The Right Way to Use Compact Flourescent Bulbs in Outdoor Fixtures

Hi, Lisa. I’ve been using compact fluorescent bulbs in my outdoor lights, but they don’t look right. They take a long time to light up when it’s cold, but once they’re lit, they’re too bright. What am I doing wrong?  Thanks, Doug

Hi Doug. Your question is a great one, since lots of folks are now using compact fluorescent bulbs in their outdoor lights. Based on your comment about the bulbs looking too bright, it sounds like your fixtures might be lanterns that have a glass face so you can see the bulb.

Compact fluorescent bulbs (CFL’s) can be successfully used in outdoor fixtures, but let’s take a look at what we need to consider in order to use them successfully:

  1. At night, the dark adapted eye does not need nearly the amount of light to see that is required under daylight conditions. This means that we do not need nearly the wattage in an outdoor fixture that we’d use inside. A 20W CFL bulb is MORE than enough (this equals 60-75 watt incandescent bulbs), and 13W or 10W bulbs (these equal about 40W incandescent bulbs) are even better.
  2. CFL’s require a minimum temperature to light up and to reach full brightness.

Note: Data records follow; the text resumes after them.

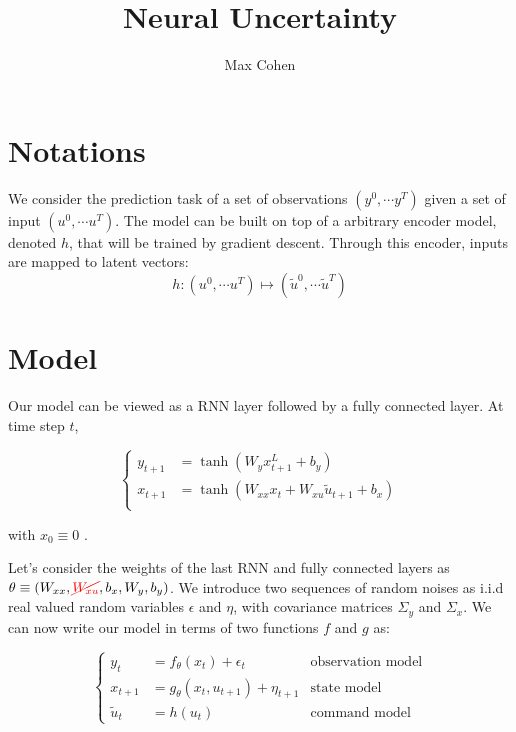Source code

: \documentclass[10pt,a4paper]{article}
\begin{document}
\title{Neural Uncertainty}
\author{Max Cohen}

\section{Notations}
We consider the prediction task of a set of observations $(y^0, \cdots y^T)$ given a set of input $(u^0, \cdots u^T)$.
The model can be built on top of a arbitrary encoder model, denoted $h$, that will be trained by gradient descent.
Through this encoder, inputs are mapped to latent vectors:
$$
        h: (u^0, \cdots u^T) \mapsto (\tilde u^0, \cdots \tilde u^T)
$$

\section{Model}
Our model can be viewed as a RNN layer followed by a fully connected layer. At time step $t$,

\begin{equation*}
        \left\{
        \begin{aligned}
                y_{t+1} & = \tanh(W_y x_{t+1}^L + b_y)                        \\
                x_{t+1} & = \tanh(W_{xx} x_{t} + W_{xu} \tilde u_{t+1} + b_x) \\
        \end{aligned}
        \right.
\end{equation*}

with $x_{0} \equiv 0$ .

Let's consider the weights of the last RNN and fully connected layers as $\theta \equiv (W_{xx}, \textcolor{red}{\cancel{W_{xu}}}, b_x, W_y, b_y)$.
We introduce two sequences of random noises as i.i.d real valued random variables $\epsilon$ and $\eta$, with covariance matrices $\Sigma_y$ and $\Sigma_x$.
We can now write our model in terms of two functions $f$ and $g$ as:

\begin{equation}
        \left\{
        \begin{aligned}
                y_t        & = f_\theta(x_t) + \epsilon_t            & \text{observation model} \\
                x_{t+1}    & = g_\theta(x_{t}, u_{t+1}) + \eta_{t+1} & \text{state model}       \\
                \tilde u_t & = h(u_t)                                & \text{command model}
        \end{aligned}
        \right.
        \label{model_definition}
\end{equation}
\end{document}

The colder it is, the longer it takes a CFL to reach its full brightness. In a cold climate, like Colorado’s, outdoor use of CFL’s is a challenge in the winter.
  3. The single biggest factor that affects fluorescent bulb life is the number of times the bulb is turned on and off. If you have a fixture on a motion sensor and it cycles on and off repeatedly, the bulb will fail much faster than one that is turned on and stays on for hours at a time.
  4. CFL’s are brighter to look at than incandescent lamps. This is particularly an issue in fixtures with glass fronts, which means that the light is spilling out in all directions. We want to choose fixtures where the bulb is not visible behind glass, or is at least concealed behind glass that’s translucent and diffuse, not transparent.

So, how do we put all of these considerations to practical use?

  • Use a much lower wattage bulb than what you would expect. In outdoor lighting, less is more!
  • For fixtures in extreme cold or that cycle on and off frequently but don’t remain on for long, use fixtures with integral LED sources or an energy saving halogen bulb. As LED technology continues to develop, LED replacement bulbs will likely be perfect for outdoor use, but they are not ready for the big time yet.  Stay tuned.
  • Use twist-type CFL’s only in enclosed fixtures or under eaves or overhangs, not in the open.
  • Use fixtures with diffuse glass or, preferably, Dark Sky compliant fixtures, like these from Foothills Lighting.

In future columns, we’ll address the importance of Dark Sky legislation, its links to both environmental sustainability and human health, and how to choose lighting that complies with Dark Sky standards.